Sunday’s New York Times took a close and troubling look at the rise of newly installed, super-rich Illinois Gov. Bruce Rauner, thanks to his even wealthier backer, hedge fund billionaire Kenneth C. Griffin, and several of their flush friends across the country. In the post-Citizens United era, they’re collectively able to pour unprecedented amounts of money into causes and candidates that can best advance their goals. Figuring prominently among those shared aims? Slashing spending and undermining unions.

Here’s more from the Times’ report:

The families remaking Illinois are among a small group around the country who have channeled their extraordinary wealth into political power, taking advantage of regulatory, legal and cultural shifts that have carved new paths for infusing money into campaigns. Economic winners in an age of rising inequality, operating largely out of public view, they are reshaping government with fortunes so large as to defy the ordinary financial scale of politics. In the 2016 presidential race, a New York Times analysis found last month, just 158 families had provided nearly half of the early campaign money.
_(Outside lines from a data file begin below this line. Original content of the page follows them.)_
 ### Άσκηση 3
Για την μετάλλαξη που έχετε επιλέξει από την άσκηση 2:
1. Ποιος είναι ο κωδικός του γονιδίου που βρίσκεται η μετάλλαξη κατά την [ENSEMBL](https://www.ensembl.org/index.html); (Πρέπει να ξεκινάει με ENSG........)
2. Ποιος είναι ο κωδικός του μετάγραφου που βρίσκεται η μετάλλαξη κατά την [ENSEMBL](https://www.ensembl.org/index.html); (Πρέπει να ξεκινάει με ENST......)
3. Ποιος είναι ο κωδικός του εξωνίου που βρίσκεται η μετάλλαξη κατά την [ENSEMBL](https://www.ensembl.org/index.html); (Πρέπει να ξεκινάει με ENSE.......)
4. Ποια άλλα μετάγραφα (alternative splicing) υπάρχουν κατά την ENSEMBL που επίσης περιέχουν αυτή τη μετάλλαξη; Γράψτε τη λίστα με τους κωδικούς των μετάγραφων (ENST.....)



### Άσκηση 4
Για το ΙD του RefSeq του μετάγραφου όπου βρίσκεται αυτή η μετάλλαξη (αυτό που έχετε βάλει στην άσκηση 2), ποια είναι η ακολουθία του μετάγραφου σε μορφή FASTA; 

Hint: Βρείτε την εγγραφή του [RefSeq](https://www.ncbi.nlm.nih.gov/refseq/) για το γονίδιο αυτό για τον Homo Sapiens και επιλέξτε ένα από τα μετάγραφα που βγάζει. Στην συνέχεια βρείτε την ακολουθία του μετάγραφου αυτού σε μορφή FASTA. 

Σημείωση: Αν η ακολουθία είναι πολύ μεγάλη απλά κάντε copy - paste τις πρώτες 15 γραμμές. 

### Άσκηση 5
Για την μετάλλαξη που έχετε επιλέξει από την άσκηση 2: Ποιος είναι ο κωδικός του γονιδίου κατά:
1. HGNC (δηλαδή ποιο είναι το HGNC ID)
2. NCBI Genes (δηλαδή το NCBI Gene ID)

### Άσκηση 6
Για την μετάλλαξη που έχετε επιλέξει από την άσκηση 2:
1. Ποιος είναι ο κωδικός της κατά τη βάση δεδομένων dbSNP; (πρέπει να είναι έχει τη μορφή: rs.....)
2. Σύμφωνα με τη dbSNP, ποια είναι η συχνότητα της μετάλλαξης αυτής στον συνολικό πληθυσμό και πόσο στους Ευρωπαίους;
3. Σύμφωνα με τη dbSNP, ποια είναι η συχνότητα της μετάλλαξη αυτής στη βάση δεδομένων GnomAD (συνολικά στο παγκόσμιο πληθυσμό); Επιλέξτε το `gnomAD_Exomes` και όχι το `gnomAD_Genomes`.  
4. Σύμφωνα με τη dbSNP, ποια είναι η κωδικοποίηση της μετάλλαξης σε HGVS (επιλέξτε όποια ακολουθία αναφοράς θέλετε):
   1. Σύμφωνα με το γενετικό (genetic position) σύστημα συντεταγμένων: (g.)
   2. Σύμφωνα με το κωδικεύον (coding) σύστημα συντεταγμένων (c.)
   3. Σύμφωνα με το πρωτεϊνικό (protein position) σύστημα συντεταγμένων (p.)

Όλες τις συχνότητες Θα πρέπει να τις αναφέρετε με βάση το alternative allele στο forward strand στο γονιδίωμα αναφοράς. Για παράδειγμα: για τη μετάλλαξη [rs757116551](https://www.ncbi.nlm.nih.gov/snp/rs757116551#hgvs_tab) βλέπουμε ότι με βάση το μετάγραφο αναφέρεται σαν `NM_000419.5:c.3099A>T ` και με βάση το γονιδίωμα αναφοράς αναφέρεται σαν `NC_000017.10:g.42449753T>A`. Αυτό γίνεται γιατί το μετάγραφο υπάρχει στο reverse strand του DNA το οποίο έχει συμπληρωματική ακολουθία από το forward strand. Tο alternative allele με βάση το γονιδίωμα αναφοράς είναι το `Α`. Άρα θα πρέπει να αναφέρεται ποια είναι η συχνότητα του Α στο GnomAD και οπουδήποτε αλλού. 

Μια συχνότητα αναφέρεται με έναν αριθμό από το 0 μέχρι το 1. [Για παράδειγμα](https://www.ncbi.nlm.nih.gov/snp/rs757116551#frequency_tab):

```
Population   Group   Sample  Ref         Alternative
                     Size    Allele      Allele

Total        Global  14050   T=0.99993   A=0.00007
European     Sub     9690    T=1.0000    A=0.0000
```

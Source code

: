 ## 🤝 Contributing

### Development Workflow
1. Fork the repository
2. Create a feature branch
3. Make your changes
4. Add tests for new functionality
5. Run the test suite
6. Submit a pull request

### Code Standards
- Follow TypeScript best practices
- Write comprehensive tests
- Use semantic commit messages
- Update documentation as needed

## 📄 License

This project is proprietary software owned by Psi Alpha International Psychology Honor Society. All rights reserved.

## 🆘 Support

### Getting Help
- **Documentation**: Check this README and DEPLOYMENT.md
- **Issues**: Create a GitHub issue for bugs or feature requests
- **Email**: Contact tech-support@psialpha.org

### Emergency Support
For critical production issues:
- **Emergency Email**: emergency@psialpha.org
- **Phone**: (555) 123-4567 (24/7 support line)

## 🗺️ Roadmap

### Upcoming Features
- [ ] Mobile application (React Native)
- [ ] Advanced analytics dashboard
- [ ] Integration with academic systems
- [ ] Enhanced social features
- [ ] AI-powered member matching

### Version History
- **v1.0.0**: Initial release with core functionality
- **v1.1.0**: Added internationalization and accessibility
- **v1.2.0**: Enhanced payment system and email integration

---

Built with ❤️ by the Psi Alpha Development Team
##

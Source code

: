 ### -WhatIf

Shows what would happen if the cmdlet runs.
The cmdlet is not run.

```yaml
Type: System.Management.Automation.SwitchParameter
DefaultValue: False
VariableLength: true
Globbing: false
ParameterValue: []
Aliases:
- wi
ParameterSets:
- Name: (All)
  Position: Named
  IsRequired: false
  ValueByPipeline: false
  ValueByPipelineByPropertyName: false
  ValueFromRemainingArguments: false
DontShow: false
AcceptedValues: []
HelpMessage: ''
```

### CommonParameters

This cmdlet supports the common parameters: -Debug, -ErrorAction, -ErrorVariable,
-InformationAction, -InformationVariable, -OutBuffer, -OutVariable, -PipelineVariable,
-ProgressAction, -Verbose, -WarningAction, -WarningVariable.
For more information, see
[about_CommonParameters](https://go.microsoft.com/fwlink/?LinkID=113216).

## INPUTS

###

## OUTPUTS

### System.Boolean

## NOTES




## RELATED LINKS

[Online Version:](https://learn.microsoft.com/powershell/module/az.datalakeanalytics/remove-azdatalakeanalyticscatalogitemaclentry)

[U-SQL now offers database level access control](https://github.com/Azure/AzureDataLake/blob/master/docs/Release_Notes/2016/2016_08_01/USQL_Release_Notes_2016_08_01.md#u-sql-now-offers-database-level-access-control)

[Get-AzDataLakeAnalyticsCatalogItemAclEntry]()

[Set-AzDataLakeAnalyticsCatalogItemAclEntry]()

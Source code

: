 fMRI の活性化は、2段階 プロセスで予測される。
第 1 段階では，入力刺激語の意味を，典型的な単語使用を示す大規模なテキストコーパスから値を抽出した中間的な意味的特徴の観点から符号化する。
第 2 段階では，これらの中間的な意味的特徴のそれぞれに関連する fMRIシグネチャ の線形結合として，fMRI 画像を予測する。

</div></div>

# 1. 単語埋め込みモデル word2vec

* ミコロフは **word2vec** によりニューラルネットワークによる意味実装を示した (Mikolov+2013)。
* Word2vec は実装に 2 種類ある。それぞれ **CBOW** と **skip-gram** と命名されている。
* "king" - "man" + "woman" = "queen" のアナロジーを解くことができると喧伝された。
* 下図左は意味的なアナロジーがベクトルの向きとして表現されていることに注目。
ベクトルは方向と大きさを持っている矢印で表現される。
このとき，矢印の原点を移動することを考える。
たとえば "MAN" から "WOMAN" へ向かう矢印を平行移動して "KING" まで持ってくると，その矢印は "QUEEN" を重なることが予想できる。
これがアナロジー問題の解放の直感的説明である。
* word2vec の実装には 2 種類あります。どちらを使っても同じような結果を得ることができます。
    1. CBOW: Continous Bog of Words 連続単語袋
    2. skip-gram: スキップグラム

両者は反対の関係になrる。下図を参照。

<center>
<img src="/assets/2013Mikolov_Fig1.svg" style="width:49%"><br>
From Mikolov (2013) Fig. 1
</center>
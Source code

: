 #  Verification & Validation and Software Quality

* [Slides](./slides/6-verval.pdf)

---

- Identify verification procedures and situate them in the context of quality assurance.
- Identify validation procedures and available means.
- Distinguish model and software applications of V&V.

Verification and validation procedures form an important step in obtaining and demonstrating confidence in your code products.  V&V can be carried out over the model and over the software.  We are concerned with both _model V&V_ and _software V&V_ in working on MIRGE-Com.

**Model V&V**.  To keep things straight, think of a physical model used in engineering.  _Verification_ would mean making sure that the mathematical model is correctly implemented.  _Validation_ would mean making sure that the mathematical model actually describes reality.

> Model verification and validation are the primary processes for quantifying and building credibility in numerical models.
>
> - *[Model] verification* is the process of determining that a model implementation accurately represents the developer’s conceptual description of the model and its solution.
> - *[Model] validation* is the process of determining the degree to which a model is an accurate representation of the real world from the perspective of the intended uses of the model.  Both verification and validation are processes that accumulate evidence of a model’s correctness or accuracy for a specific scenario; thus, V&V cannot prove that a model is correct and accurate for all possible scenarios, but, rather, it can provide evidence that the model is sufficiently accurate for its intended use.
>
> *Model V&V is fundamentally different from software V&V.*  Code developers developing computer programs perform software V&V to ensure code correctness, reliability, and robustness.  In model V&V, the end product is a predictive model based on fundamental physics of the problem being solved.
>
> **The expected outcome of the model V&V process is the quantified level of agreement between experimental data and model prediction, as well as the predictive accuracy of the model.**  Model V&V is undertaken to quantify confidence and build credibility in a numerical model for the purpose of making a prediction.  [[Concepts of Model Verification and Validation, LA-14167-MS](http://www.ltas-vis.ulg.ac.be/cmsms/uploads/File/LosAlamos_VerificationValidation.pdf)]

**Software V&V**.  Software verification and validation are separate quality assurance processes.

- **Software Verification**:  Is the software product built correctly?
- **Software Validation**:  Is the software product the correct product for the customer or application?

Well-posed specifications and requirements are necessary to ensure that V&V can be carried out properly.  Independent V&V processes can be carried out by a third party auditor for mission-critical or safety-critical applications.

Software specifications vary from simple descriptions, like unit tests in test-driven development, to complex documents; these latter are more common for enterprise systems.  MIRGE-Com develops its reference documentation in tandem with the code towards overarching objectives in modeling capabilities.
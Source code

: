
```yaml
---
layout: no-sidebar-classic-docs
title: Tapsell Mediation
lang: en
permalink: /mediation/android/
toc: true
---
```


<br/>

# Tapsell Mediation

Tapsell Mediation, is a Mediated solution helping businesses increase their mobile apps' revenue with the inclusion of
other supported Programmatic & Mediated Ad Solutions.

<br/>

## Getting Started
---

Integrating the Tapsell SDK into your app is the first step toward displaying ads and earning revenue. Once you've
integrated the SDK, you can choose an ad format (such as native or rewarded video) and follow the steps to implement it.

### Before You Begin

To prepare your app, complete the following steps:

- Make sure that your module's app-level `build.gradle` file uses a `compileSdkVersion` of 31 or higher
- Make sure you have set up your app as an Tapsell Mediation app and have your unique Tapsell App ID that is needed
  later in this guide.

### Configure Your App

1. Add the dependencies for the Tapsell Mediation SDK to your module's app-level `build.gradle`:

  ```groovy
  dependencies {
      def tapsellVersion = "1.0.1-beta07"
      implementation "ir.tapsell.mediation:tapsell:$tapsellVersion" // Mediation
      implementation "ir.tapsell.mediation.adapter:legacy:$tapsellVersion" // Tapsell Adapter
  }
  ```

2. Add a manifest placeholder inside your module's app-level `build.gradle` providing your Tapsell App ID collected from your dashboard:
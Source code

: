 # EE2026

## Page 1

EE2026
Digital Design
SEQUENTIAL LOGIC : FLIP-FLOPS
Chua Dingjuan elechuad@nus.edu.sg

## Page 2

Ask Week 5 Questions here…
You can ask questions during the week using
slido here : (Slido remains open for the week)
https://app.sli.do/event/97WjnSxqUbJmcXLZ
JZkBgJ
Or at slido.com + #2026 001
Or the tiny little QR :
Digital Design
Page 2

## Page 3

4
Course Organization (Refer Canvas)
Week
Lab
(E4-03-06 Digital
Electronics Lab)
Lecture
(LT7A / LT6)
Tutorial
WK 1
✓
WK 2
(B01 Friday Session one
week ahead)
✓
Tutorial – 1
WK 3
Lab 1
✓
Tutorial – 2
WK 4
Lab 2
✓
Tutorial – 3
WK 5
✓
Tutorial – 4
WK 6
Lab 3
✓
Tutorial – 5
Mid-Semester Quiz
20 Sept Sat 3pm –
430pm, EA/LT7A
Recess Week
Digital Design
Many of those giving, like Mr. Griffin, come from the world of finance, an industry that has yielded more of the new political wealth than any other. The Florida-based leveraged-buyout pioneer John Childs, the private equity investor Sam Zell and Paul Singer, a prominent New York hedge fund manager, all helped elect Mr. Rauner, as did Richard Uihlein, a conservative businessman from the Chicago suburbs.

Most of them lean Republican; some are Democrats. But to a remarkable degree, their philosophies are becoming part of a widely adopted blueprint for public officials around the country: Critical of the power of unions, many are also determined to reduce spending and taxation, and are skeptical of government-led efforts to mitigate the growing gap between the rich and everyone else.

Powered by players like these, that gap isn’t about to get any smaller anytime soon.